#### [PROBLEM]
Gather all lines in the data that hold the string "granularity".

────────────────────

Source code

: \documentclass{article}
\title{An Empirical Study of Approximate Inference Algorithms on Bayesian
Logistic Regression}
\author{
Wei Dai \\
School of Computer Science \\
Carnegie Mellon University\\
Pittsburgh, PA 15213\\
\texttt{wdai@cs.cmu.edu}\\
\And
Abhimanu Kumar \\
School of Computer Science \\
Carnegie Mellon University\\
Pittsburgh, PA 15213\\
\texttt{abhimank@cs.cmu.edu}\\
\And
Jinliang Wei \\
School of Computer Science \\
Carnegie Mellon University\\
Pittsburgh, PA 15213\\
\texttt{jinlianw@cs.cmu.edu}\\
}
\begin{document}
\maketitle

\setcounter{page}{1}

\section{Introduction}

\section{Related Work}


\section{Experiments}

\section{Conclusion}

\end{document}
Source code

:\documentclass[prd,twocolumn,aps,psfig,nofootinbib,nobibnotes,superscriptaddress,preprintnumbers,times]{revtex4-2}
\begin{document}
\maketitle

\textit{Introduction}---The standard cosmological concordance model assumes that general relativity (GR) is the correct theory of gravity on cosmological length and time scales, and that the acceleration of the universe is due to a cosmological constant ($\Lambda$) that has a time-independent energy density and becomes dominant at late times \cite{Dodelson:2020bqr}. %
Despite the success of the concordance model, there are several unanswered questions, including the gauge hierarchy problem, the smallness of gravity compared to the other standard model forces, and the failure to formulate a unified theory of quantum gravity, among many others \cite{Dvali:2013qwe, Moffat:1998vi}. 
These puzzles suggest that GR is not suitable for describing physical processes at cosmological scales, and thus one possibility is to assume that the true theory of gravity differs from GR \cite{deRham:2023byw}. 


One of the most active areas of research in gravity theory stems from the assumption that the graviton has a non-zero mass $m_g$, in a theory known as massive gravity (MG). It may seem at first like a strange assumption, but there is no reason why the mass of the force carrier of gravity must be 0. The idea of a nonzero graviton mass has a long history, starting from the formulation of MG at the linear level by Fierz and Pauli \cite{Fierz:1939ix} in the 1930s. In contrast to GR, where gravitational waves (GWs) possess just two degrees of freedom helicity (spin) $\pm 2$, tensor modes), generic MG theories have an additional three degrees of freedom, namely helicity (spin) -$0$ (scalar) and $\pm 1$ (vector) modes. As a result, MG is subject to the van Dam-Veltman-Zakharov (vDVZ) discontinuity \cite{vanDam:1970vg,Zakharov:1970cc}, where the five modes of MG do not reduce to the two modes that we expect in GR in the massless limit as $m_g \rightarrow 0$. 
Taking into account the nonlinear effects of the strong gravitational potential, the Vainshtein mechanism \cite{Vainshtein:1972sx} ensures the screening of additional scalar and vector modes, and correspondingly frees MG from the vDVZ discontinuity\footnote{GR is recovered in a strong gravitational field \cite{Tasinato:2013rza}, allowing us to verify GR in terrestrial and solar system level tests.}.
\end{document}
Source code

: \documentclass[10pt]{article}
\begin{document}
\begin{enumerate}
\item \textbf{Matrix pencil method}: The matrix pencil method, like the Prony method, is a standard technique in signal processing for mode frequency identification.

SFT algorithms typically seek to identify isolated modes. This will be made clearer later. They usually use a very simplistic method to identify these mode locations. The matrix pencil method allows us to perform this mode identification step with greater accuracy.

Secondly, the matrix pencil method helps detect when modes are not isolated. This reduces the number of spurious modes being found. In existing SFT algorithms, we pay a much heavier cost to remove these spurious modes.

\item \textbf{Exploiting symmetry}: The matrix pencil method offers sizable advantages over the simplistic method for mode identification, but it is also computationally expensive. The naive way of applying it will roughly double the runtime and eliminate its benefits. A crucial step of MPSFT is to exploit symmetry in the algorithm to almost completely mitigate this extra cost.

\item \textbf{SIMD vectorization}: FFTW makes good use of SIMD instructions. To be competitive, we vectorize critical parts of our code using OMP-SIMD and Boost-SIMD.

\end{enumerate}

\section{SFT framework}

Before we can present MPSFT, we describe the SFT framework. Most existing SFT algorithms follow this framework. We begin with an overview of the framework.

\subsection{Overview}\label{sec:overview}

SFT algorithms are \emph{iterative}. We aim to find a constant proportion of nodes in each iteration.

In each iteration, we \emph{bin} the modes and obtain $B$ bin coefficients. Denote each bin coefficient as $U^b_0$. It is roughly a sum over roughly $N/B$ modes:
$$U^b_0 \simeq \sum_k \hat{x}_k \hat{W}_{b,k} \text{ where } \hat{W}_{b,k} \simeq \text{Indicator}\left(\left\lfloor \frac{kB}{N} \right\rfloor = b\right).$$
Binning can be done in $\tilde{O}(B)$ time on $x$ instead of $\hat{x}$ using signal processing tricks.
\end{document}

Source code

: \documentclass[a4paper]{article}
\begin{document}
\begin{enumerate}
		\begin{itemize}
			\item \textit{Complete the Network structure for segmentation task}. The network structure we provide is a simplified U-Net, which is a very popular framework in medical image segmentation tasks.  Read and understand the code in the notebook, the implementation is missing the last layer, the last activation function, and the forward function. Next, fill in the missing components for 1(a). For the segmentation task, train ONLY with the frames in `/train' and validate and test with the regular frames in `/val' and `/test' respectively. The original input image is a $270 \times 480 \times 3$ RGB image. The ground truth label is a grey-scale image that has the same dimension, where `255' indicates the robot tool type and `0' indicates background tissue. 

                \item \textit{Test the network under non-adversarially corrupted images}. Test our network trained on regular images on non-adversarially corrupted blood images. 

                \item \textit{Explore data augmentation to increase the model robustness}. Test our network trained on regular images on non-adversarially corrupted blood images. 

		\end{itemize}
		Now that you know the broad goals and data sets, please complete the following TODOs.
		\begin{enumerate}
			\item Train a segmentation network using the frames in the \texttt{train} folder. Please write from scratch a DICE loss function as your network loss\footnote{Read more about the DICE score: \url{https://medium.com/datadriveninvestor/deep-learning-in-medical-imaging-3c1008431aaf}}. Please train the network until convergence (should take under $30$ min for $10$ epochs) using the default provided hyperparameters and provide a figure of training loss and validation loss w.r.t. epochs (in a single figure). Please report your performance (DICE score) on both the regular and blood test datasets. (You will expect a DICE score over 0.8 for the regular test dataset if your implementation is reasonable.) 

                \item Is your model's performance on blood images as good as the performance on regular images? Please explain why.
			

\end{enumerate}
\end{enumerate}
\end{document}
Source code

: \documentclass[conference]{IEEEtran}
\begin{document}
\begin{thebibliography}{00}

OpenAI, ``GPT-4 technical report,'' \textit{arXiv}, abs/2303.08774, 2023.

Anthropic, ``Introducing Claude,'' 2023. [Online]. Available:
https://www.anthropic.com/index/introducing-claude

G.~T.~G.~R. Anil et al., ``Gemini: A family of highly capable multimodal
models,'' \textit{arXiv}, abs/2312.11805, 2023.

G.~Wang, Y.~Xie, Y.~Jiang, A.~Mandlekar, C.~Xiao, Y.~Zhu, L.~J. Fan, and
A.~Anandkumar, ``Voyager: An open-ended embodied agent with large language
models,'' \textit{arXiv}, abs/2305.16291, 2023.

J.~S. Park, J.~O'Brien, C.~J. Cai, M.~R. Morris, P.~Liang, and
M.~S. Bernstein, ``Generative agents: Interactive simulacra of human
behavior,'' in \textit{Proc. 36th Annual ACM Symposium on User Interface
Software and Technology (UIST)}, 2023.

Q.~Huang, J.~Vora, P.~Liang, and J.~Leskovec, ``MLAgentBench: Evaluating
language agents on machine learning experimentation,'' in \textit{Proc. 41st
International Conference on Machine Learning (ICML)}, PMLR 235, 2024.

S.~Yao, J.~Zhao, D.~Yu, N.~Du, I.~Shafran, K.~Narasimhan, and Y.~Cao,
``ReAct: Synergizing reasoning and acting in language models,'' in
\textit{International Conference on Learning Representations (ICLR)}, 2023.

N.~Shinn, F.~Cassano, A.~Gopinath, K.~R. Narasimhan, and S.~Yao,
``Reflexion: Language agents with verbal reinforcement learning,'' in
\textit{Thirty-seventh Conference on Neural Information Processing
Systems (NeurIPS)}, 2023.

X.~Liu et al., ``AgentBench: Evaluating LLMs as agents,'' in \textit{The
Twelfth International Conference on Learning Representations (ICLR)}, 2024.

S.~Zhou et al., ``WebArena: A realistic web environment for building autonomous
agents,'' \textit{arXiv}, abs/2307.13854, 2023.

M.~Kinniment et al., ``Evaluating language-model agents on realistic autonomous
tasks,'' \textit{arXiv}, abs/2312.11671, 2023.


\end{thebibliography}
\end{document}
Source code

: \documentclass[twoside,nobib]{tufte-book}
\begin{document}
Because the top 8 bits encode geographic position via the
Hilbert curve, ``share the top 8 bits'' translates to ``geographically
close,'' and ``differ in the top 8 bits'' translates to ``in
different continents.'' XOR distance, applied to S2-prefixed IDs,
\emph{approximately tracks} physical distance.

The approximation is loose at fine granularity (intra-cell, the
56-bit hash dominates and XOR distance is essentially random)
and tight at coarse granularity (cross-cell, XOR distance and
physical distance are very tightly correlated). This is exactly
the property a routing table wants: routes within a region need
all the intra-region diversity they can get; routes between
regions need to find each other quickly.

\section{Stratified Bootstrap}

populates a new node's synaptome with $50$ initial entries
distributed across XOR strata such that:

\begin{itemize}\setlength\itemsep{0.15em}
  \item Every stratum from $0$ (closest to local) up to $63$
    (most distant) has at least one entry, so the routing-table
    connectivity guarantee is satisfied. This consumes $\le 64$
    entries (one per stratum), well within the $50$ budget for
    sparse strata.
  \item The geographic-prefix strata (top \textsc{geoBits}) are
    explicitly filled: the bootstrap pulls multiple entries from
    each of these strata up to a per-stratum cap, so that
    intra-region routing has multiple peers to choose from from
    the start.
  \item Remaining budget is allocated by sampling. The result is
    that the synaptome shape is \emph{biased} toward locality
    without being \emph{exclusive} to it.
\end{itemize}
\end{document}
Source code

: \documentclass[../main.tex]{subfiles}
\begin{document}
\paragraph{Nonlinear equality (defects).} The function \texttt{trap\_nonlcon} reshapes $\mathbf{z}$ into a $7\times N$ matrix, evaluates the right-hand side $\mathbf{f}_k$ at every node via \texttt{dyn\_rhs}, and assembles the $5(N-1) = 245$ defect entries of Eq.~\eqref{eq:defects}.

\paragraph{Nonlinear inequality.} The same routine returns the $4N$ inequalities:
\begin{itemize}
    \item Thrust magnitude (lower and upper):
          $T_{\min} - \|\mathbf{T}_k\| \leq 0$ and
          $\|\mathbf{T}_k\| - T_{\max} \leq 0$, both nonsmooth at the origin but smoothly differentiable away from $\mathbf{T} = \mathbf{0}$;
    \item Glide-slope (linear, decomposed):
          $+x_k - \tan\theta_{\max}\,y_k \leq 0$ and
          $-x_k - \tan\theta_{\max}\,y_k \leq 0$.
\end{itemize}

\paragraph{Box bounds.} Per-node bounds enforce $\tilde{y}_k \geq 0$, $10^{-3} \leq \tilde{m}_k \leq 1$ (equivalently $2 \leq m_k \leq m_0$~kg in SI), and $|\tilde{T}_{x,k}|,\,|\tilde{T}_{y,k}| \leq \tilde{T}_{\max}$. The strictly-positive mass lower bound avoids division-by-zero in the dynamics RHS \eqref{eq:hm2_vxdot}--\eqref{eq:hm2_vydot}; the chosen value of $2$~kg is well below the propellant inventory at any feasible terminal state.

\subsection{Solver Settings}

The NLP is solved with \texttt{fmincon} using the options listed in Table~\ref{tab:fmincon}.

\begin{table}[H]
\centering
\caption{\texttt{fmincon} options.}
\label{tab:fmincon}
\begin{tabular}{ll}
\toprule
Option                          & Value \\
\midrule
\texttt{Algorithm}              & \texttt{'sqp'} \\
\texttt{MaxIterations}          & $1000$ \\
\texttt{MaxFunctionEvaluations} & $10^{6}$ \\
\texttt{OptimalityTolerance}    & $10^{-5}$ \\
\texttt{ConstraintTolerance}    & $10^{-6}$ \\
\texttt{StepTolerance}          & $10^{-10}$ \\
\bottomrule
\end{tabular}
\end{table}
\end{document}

────────────────────

#### [EXERCISE RESPONSE]
The approximation is loose at fine granularity (intra-cell, the
and tight at coarse granularity (cross-cell, XOR distance and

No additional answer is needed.